Research group warns about tax cut plan
WHEELING — Gov. Jim Justice has set out around the state touting his plan to cut state personal income tax by 50% over the next three years, but a West Virginia policy research group on Thursday cautioned that such a plan would not benefit those among the state’s most vulnerable.
Kelly Allen, executive director of the West Virginia Center on Budget and Policy, discussed ways her group believes Justice’s plan could undermine investments in programs and services that support families, workers, and small businesses. Allen was invited by the Ohio County Family Resource Network to speak at West Virginia Northern Community College.
Justice is promoting House Bill 2526, which passed overwhelmingly in the House of Delegates and is urging the state Senate to pass it as well.
The bill would kick in a 30% cut retroactive to January of this year to start, returning $163 million to taxpayers. July would see another 10% cut, returning $1.085 billion to taxpayers, and the final 10% cut would come in July 2024, returning $1.229 billion to taxpayers when fully implemented.
One of the first things Allen mentioned to the small group at Thursday’s talk was that, according to the WVCBP’s figures, low-income earners in West Virginia would see fewest dollars coming back to them with the proposed tax cut, while the state’s wealthiest would receive the lion’s share.
“The top 20% of households in West Virginia would get two-thirds of the tax cut,” Allen said. “The top 1% would get one out of every six dollars.
“The lowest-income families on average would get $48 a year, a couple bucks a month. Middle-income families would get about $699 a year.
But the big bulk of income tax cuts go to the wealthiest household in the Governor’s plan.”
Allen said the budget surpluses fueling the tax cut talk are coming mainly from gas severance tax collections, which she said was a volatile, unstable revenue source. With every gas boom, she said, there’s a gas bust. Inflation also played a part, she added.
As the cost of items increases, so does sales tax collections. If prices drop again, so will the money received from those sales taxes.
Those surpluses also have come from the flat state budgets passed over the past few years, Allen said.
But those budgets have not adequately invested in programs like PEIA, the insurance for state employees, child welfare services and educational programs. For instance, Allen said, PEIA will need an additional $376.5 million in 2027 to stay fully funded.
The WVCBP has offered its own solution to move forward, Allen said. For the annual cost of HB 2526, the state could invest in other programs to benefit residents. As part of the nearly $1.5 billion cost, according to Allen, the state could spend $350 million to enact a $1,000 tax credit per child in West Virginia, spend $376 million to close the PEIA shortfall and spend $150 million to invest in job training, among other suggestions.
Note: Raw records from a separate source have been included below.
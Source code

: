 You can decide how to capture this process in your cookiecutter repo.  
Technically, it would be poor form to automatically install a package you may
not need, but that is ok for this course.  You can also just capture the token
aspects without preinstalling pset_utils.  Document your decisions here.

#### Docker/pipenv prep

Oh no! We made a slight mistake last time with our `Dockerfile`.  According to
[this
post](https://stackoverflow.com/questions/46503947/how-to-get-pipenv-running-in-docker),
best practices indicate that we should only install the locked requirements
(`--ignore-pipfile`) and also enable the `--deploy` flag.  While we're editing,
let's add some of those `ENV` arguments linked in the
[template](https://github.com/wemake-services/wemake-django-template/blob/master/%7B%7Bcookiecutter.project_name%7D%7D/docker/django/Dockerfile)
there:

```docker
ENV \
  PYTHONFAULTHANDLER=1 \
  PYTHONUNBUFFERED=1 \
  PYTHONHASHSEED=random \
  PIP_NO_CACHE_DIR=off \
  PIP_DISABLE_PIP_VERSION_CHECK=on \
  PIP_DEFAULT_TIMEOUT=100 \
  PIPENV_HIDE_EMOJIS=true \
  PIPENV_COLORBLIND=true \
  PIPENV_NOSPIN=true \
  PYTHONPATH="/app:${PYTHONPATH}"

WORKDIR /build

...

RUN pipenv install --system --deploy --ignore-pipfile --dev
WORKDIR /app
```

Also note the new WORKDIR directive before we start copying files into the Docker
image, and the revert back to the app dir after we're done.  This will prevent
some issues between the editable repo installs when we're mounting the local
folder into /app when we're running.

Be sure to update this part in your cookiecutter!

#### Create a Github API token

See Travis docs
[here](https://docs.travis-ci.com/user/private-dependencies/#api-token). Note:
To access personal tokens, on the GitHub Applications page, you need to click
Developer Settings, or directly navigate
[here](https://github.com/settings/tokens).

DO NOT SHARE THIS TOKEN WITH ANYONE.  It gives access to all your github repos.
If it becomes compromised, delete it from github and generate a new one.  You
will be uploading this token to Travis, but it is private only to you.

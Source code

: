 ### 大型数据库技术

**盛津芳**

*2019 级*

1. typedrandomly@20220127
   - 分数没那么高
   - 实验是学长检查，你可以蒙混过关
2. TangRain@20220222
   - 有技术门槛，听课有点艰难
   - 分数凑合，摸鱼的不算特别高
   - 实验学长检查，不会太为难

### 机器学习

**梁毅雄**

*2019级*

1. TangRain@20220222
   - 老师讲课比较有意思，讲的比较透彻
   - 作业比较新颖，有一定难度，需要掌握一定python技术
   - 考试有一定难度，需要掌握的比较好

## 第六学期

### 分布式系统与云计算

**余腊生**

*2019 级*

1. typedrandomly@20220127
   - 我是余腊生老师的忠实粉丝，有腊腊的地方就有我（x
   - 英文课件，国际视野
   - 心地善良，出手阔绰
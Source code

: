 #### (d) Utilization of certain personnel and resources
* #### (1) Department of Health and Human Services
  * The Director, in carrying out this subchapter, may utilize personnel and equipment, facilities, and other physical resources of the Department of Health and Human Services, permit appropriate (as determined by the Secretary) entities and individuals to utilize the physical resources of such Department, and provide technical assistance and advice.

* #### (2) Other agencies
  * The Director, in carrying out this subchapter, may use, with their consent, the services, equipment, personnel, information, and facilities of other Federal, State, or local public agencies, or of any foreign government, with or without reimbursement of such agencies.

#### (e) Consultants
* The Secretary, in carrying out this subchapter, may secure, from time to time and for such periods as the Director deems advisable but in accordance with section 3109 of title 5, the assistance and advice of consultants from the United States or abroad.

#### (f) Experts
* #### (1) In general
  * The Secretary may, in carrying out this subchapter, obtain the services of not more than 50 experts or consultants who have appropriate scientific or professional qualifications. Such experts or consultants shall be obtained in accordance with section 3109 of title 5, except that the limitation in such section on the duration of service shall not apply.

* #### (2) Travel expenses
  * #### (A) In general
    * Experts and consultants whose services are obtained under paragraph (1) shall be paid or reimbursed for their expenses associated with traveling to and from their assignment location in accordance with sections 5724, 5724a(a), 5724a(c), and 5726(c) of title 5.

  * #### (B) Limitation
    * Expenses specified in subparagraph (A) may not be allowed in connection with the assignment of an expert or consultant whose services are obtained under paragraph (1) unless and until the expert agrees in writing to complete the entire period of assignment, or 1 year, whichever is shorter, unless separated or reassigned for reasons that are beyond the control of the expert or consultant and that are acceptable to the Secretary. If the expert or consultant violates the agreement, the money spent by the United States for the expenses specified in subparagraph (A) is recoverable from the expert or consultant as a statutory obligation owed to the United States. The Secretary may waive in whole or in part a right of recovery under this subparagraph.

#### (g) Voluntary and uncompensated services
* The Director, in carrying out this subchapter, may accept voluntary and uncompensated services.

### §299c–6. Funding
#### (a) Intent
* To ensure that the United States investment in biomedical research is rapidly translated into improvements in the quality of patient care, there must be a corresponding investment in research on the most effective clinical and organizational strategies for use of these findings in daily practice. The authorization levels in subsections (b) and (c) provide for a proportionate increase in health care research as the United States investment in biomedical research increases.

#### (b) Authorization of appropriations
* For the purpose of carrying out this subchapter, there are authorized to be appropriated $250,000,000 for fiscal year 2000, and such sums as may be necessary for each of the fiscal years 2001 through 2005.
“We put together a laundry list of things we could do for the same cost,” Allen said. “By and large, those would touch darn near everybody.”
Jenny Craig, a teacher at Wheeling Middle School and president of the Ohio County Education Association, said the future of PEIA is a concern for her and her fellow teachers. WVU Medicine recently announced that, if PEIA reimbursement issues aren’t remedied in the 2023 legislative session, WVU Medicine Wheeling Hospital would no longer accept PEIA policyholders for inpatient care starting in July.
Yet the ramifications go even further, Craig said.
“All of the public employees and all of the services they provide for our families, that’s all going to be lost, because not only do you see these shortcuts with PEIA … our (Department of Health and Human Resources) and child protective service systems are severely underfunded,” Craig said. “We should be putting more money into the folks who are on the front lines in West Virginia to make sure our children in West Virginia are protected.”
Claudia Raymer, executive director of the Ohio County Family Resource Network, said supporting children and families, especially those most vulnerable, should be the state government’s primary mission. She supports the suggestions of the WVCBP rather than the proposed tax cut plan.
“We know that some of these policies strengthen child abuse prevention,” Raymer said. “We want to prevent it. So when you talk about a child care tax credit and child care subsidies, we know that is an effective child abuse prevention policy. All these policies that support families, especially the most at-risk families, are how you make meaningful change in the state.”